> _TASK DETAILS_: Starting from the line that holds "## pagina extrema", print each remaining line of the entries exactly, ending with the last.

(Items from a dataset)
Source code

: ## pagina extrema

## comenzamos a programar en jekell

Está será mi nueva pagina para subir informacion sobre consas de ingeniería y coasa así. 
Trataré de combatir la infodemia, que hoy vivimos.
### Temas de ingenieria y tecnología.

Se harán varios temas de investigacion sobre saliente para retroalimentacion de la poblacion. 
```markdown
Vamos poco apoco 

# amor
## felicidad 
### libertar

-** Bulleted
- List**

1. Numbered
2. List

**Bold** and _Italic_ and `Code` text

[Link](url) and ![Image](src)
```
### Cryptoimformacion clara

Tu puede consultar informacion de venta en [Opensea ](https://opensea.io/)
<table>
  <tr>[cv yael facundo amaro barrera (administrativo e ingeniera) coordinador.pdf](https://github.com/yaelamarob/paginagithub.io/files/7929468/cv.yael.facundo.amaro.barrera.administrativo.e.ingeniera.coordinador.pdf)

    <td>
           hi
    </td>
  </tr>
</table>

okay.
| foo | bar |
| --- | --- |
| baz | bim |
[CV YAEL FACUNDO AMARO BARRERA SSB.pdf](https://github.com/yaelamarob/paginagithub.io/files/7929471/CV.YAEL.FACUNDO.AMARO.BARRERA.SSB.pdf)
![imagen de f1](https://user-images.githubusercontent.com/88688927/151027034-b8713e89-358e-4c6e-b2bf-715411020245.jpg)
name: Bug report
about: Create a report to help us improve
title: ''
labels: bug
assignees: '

> _ANSWER FOR THIS EXERCISE_:
: ## pagina extrema

## comenzamos a programar en jekell

Está será mi nueva pagina para subir informacion sobre consas de ingeniería y coasa así. 
Trataré de combatir la infodemia, que hoy vivimos.
### Temas de ingenieria y tecnología.

Se harán varios temas de investigacion sobre saliente para retroalimentacion de la poblacion. 
```markdown
Vamos poco apoco 

# amor
## felicidad 
### libertar

-** Bulleted
- List**

1. Numbered
2. List

**Bold** and _Italic_ and `Code` text

[Link](url) and ![Image](src)
```
### Cryptoimformacion clara

Tu puede consultar informacion de venta en [Opensea ](https://opensea.io/)
<table>
  <tr>[cv yael facundo amaro barrera (administrativo e ingeniera) coordinador.pdf](https://github.com/yaelamarob/paginagithub.io/files/7929468/cv.yael.facundo.amaro.barrera.administrativo.e.ingeniera.coordinador.pdf)

    <td>
           hi
    </td>
  </tr>
</table>

okay.
| foo | bar |
| --- | --- |
| baz | bim |
[CV YAEL FACUNDO AMARO BARRERA SSB.pdf](https://github.com/yaelamarob/paginagithub.io/files/7929471/CV.YAEL.FACUNDO.AMARO.BARRERA.SSB.pdf)
![imagen de f1](https://user-images.githubusercontent.com/88688927/151027034-b8713e89-358e-4c6e-b2bf-715411020245.jpg)
name: Bug report
about: Create a report to help us improve
title: ''
labels: bug
assignees: '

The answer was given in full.